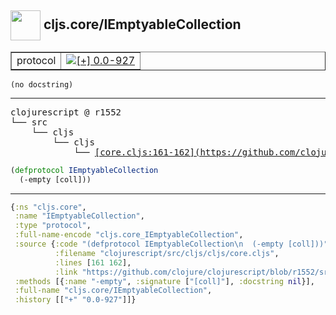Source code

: ## <img width="48px" valign="middle" src="http://i.imgur.com/Hi20huC.png"> cljs.core/IEmptyableCollection

 <table border="1">
<tr>
<td>protocol</td>
<td><a href="https://github.com/cljsinfo/api-refs/tree/0.0-927"><img valign="middle" alt="[+] 0.0-927" src="https://img.shields.io/badge/+-0.0--927-lightgrey.svg"></a> </td>
</tr>
</table>

 <samp>
</samp>

```
(no docstring)
```

---

 <pre>
clojurescript @ r1552
└── src
    └── cljs
        └── cljs
            └── <ins>[core.cljs:161-162](https://github.com/clojure/clojurescript/blob/r1552/src/cljs/cljs/core.cljs#L161-L162)</ins>
</pre>

```clj
(defprotocol IEmptyableCollection
  (-empty [coll]))
```


---

```clj
{:ns "cljs.core",
 :name "IEmptyableCollection",
 :type "protocol",
 :full-name-encode "cljs.core_IEmptyableCollection",
 :source {:code "(defprotocol IEmptyableCollection\n  (-empty [coll]))",
          :filename "clojurescript/src/cljs/cljs/core.cljs",
          :lines [161 162],
          :link "https://github.com/clojure/clojurescript/blob/r1552/src/cljs/cljs/core.cljs#L161-L162"},
 :methods [{:name "-empty", :signature ["[coll]"], :docstring nil}],
 :full-name "cljs.core/IEmptyableCollection",
 :history [["+" "0.0-927"]]}

```
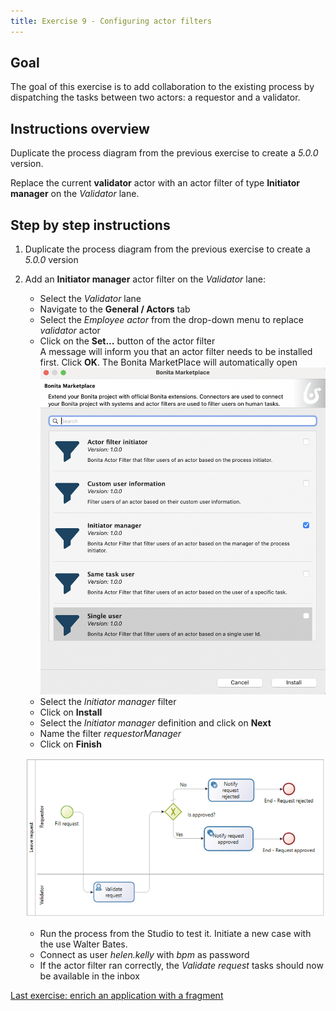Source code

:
 ```yaml
---
title: Exercise 9 - Configuring actor filters
---
```


## Goal

The goal of this exercise is to add collaboration to the existing process by dispatching the tasks between two actors: a requestor and a validator.

## Instructions overview

Duplicate the process diagram from the previous exercise to create a *5.0.0* version.

Replace the current **validator** actor with an actor filter of type **Initiator manager** on the *Validator* lane.

## Step by step instructions

1. Duplicate the process diagram from the previous exercise to create a *5.0.0* version

1. Add an **Initiator manager** actor filter on the *Validator* lane:
   - Select the *Validator* lane
   - Navigate to the **General / Actors** tab
   - Select the *Employee actor* from the drop-down menu to replace *validator* actor
   - Click on the **Set...** button of the actor filter  
     A message will inform you that an actor filter needs to be installed first. Click **OK**. The Bonita MarketPlace will automatically open
   ![actor filter marketplace](images/ex09/ex9_01.png)   
   - Select the *Initiator manager* filter
   - Click on **Install**
   - Select the *Initiator manager* definition and click on **Next**
   - Name the filter *requestorManager*
   - Click on **Finish**
   

   ![Process diagram with two lanes](images/ex04/ex4_02.png)

   - Run the process from the Studio to test it. Initiate a new case with the use Walter Bates.
   - Connect as user *helen.kelly* with *bpm* as password
   - If the actor filter ran correctly, the *Validate request* tasks should now be available in the inbox

[Last exercise: enrich an application with a fragment](10-fragment.md)

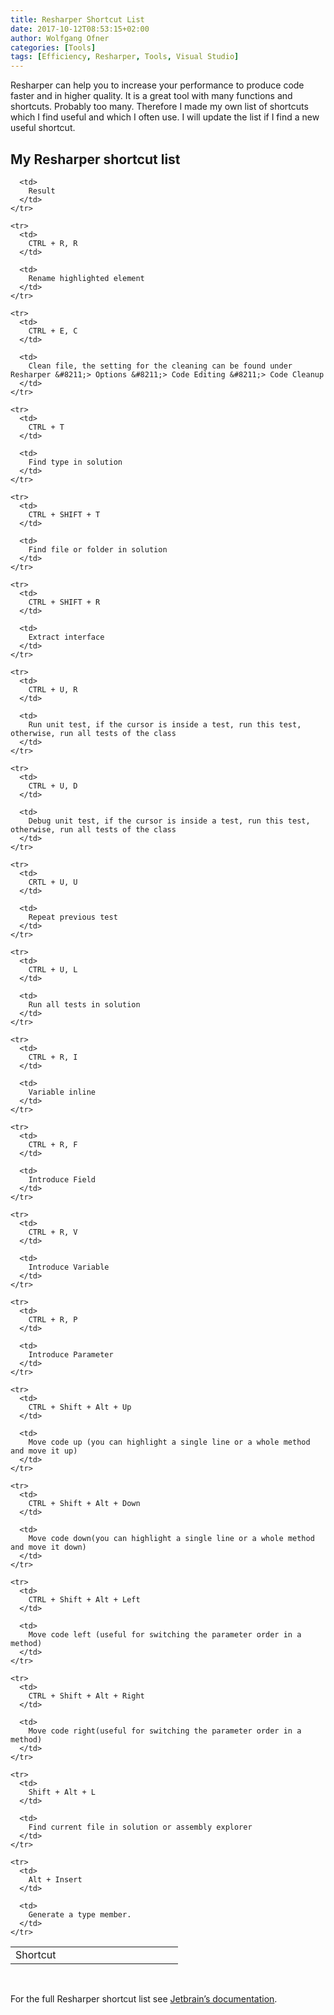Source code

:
```yaml
---
title: Resharper Shortcut List
date: 2017-10-12T08:53:15+02:00
author: Wolfgang Ofner
categories: [Tools]
tags: [Efficiency, Resharper, Tools, Visual Studio]
---
```

Resharper can help you to increase your performance to produce code faster and in higher quality. It is a great tool with many functions and shortcuts. Probably too many. Therefore I made my own list of shortcuts which I find useful and which I often use. I will update the list if I find a new useful shortcut.

## My Resharper shortcut list

<div class="table-responsive">
  <table class="table table-striped table-bordered table-hover">
    <tr>
      <td style="width: 30%;">
        Shortcut
      </td>
      
      <td>
        Result
      </td>
    </tr>
    
    <tr>
      <td>
        CTRL + R, R
      </td>
      
      <td>
        Rename highlighted element
      </td>
    </tr>
    
    <tr>
      <td>
        CTRL + E, C
      </td>
      
      <td>
        Clean file, the setting for the cleaning can be found under Resharper &#8211;> Options &#8211;> Code Editing &#8211;> Code Cleanup
      </td>
    </tr>
    
    <tr>
      <td>
        CTRL + T
      </td>
      
      <td>
        Find type in solution
      </td>
    </tr>
    
    <tr>
      <td>
        CTRL + SHIFT + T
      </td>
      
      <td>
        Find file or folder in solution
      </td>
    </tr>
    
    <tr>
      <td>
        CTRL + SHIFT + R
      </td>
      
      <td>
        Extract interface
      </td>
    </tr>
    
    <tr>
      <td>
        CTRL + U, R
      </td>
      
      <td>
        Run unit test, if the cursor is inside a test, run this test, otherwise, run all tests of the class
      </td>
    </tr>
    
    <tr>
      <td>
        CTRL + U, D
      </td>
      
      <td>
        Debug unit test, if the cursor is inside a test, run this test, otherwise, run all tests of the class
      </td>
    </tr>
    
    <tr>
      <td>
        CRTL + U, U
      </td>
      
      <td>
        Repeat previous test
      </td>
    </tr>
    
    <tr>
      <td>
        CTRL + U, L
      </td>
      
      <td>
        Run all tests in solution
      </td>
    </tr>
    
    <tr>
      <td>
        CTRL + R, I
      </td>
      
      <td>
        Variable inline
      </td>
    </tr>
    
    <tr>
      <td>
        CTRL + R, F
      </td>
      
      <td>
        Introduce Field
      </td>
    </tr>
    
    <tr>
      <td>
        CTRL + R, V
      </td>
      
      <td>
        Introduce Variable
      </td>
    </tr>
    
    <tr>
      <td>
        CTRL + R, P
      </td>
      
      <td>
        Introduce Parameter
      </td>
    </tr>
    
    <tr>
      <td>
        CTRL + Shift + Alt + Up
      </td>
      
      <td>
        Move code up (you can highlight a single line or a whole method and move it up)
      </td>
    </tr>
    
    <tr>
      <td>
        CTRL + Shift + Alt + Down
      </td>
      
      <td>
        Move code down(you can highlight a single line or a whole method and move it down)
      </td>
    </tr>
    
    <tr>
      <td>
        CTRL + Shift + Alt + Left
      </td>
      
      <td>
        Move code left (useful for switching the parameter order in a method)
      </td>
    </tr>
    
    <tr>
      <td>
        CTRL + Shift + Alt + Right
      </td>
      
      <td>
        Move code right(useful for switching the parameter order in a method)
      </td>
    </tr>
    
    <tr>
      <td>
        Shift + Alt + L
      </td>
      
      <td>
        Find current file in solution or assembly explorer
      </td>
    </tr>
    
    <tr>
      <td>
        Alt + Insert
      </td>
      
      <td>
        Generate a type member.
      </td>
    </tr>
  </table>
</div>

&nbsp;

For the full Resharper shortcut list see <a href="https://www.jetbrains.com/help/resharper/Reference__Keyboard_Shortcuts.html" target="_blank" rel="noopener noreferrer">Jetbrain&#8217;s documentation</a>.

::::::

== WORK ORDER ==
Could the entries above be copied out exactly, with no pictures included?

== PROBLEM SOLUTION ==
Source code

: ## <img width="48px" valign="middle" src="http://i.imgur.com/Hi20huC.png"> cljs.core/IEmptyableCollection

 <table border="1">
<tr>
<td>protocol</td>
<td><a href="https://github.com/cljsinfo/api-refs/tree/0.0-927"><img valign="middle" alt="[+] 0.0-927" src="https://img.shields.io/badge/+-0.0--927-lightgrey.svg"></a> </td>
</tr>
</table>

 <samp>
</samp>

```
(no docstring)
```

---

 <pre>
clojurescript @ r1552
└── src
    └── cljs
        └── cljs
            └── <ins>[core.cljs:161-162](https://github.com/clojure/clojurescript/blob/r1552/src/cljs/cljs/core.cljs#L161-L162)</ins>
</pre>

```clj
(defprotocol IEmptyableCollection
  (-empty [coll]))
```


---

```clj
{:ns "cljs.core",
 :name "IEmptyableCollection",
 :type "protocol",
 :full-name-encode "cljs.core_IEmptyableCollection",
 :source {:code "(defprotocol IEmptyableCollection\n  (-empty [coll]))",
          :filename "clojurescript/src/cljs/cljs/core.cljs",
          :lines [161 162],
          :link "https://github.com/clojure/clojurescript/blob/r1552/src/cljs/cljs/core.cljs#L161-L162"},
 :methods [{:name "-empty", :signature ["[coll]"], :docstring nil}],
 :full-name "cljs.core/IEmptyableCollection",
 :history [["+" "0.0-927"]]}

```
Source code

:
 ```yaml
---
title: Exercise 9 - Configuring actor filters
---
```


## Goal

The goal of this exercise is to add collaboration to the existing process by dispatching the tasks between two actors: a requestor and a validator.

## Instructions overview

Duplicate the process diagram from the previous exercise to create a *5.0.0* version.

Replace the current **validator** actor with an actor filter of type **Initiator manager** on the *Validator* lane.

## Step by step instructions

1. Duplicate the process diagram from the previous exercise to create a *5.0.0* version

1. Add an **Initiator manager** actor filter on the *Validator* lane:
   - Select the *Validator* lane
   - Navigate to the **General / Actors** tab
   - Select the *Employee actor* from the drop-down menu to replace *validator* actor
   - Click on the **Set...** button of the actor filter  
     A message will inform you that an actor filter needs to be installed first. Click **OK**. The Bonita MarketPlace will automatically open
   ![actor filter marketplace](images/ex09/ex9_01.png)   
   - Select the *Initiator manager* filter
   - Click on **Install**
   - Select the *Initiator manager* definition and click on **Next**
   - Name the filter *requestorManager*
   - Click on **Finish**
   

   ![Process diagram with two lanes](images/ex04/ex4_02.png)

   - Run the process from the Studio to test it. Initiate a new case with the use Walter Bates.
   - Connect as user *helen.kelly* with *bpm* as password
   - If the actor filter ran correctly, the *Validate request* tasks should now be available in the inbox

[Last exercise: enrich an application with a fragment](10-fragment.md)

Source code

:
```yaml
---
title: Resharper Shortcut List
date: 2017-10-12T08:53:15+02:00
author: Wolfgang Ofner
categories: [Tools]
tags: [Efficiency, Resharper, Tools, Visual Studio]
---
```

Resharper can help you to increase your performance to produce code faster and in higher quality. It is a great tool with many functions and shortcuts. Probably too many. Therefore I made my own list of shortcuts which I find useful and which I often use. I will update the list if I find a new useful shortcut.

## My Resharper shortcut list

<div class="table-responsive">
  <table class="table table-striped table-bordered table-hover">
    <tr>
      <td style="width: 30%;">
        Shortcut
      </td>
      
      <td>
        Result
      </td>
    </tr>
    
    <tr>
      <td>
        CTRL + R, R
      </td>
      
      <td>
        Rename highlighted element
      </td>
    </tr>
    
    <tr>
      <td>
        CTRL + E, C
      </td>
      
      <td>
        Clean file, the setting for the cleaning can be found under Resharper &#8211;> Options &#8211;> Code Editing &#8211;> Code Cleanup
      </td>
    </tr>
    
    <tr>
      <td>
        CTRL + T
      </td>
      
      <td>
        Find type in solution
      </td>
    </tr>
    
    <tr>
      <td>
        CTRL + SHIFT + T
      </td>
      
      <td>
        Find file or folder in solution
      </td>
    </tr>
    
    <tr>
      <td>
        CTRL + SHIFT + R
      </td>
      
      <td>
        Extract interface
      </td>
    </tr>
    
    <tr>
      <td>
        CTRL + U, R
      </td>
      
      <td>
        Run unit test, if the cursor is inside a test, run this test, otherwise, run all tests of the class
      </td>
    </tr>
    
    <tr>
      <td>
        CTRL + U, D
      </td>
      
      <td>
        Debug unit test, if the cursor is inside a test, run this test, otherwise, run all tests of the class
      </td>
    </tr>
    
    <tr>
      <td>
        CRTL + U, U
      </td>
      
      <td>
        Repeat previous test
      </td>
    </tr>
    
    <tr>
      <td>
        CTRL + U, L
      </td>
      
      <td>
        Run all tests in solution
      </td>
    </tr>
    
    <tr>
      <td>
        CTRL + R, I
      </td>
      
      <td>
        Variable inline
      </td>
    </tr>
    
    <tr>
      <td>
        CTRL + R, F
      </td>
      
      <td>
        Introduce Field
      </td>
    </tr>
    
    <tr>
      <td>
        CTRL + R, V
      </td>
      
      <td>
        Introduce Variable
      </td>
    </tr>
    
    <tr>
      <td>
        CTRL + R, P
      </td>
      
      <td>
        Introduce Parameter
      </td>
    </tr>
    
    <tr>
      <td>
        CTRL + Shift + Alt + Up
      </td>
      
      <td>
        Move code up (you can highlight a single line or a whole method and move it up)
      </td>
    </tr>
    
    <tr>
      <td>
        CTRL + Shift + Alt + Down
      </td>
      
      <td>
        Move code down(you can highlight a single line or a whole method and move it down)
      </td>
    </tr>
    
    <tr>
      <td>
        CTRL + Shift + Alt + Left
      </td>
      
      <td>
        Move code left (useful for switching the parameter order in a method)
      </td>
    </tr>
    
    <tr>
      <td>
        CTRL + Shift + Alt + Right
      </td>
      
      <td>
        Move code right(useful for switching the parameter order in a method)
      </td>
    </tr>
    
    <tr>
      <td>
        Shift + Alt + L
      </td>
      
      <td>
        Find current file in solution or assembly explorer
      </td>
    </tr>
    
    <tr>
      <td>
        Alt + Insert
      </td>
      
      <td>
        Generate a type member.
      </td>
    </tr>
  </table>
</div>

&nbsp;

For the full Resharper shortcut list see <a href="https://www.jetbrains.com/help/resharper/Reference__Keyboard_Shortcuts.html" target="_blank" rel="noopener noreferrer">Jetbrain&#8217;s documentation</a>.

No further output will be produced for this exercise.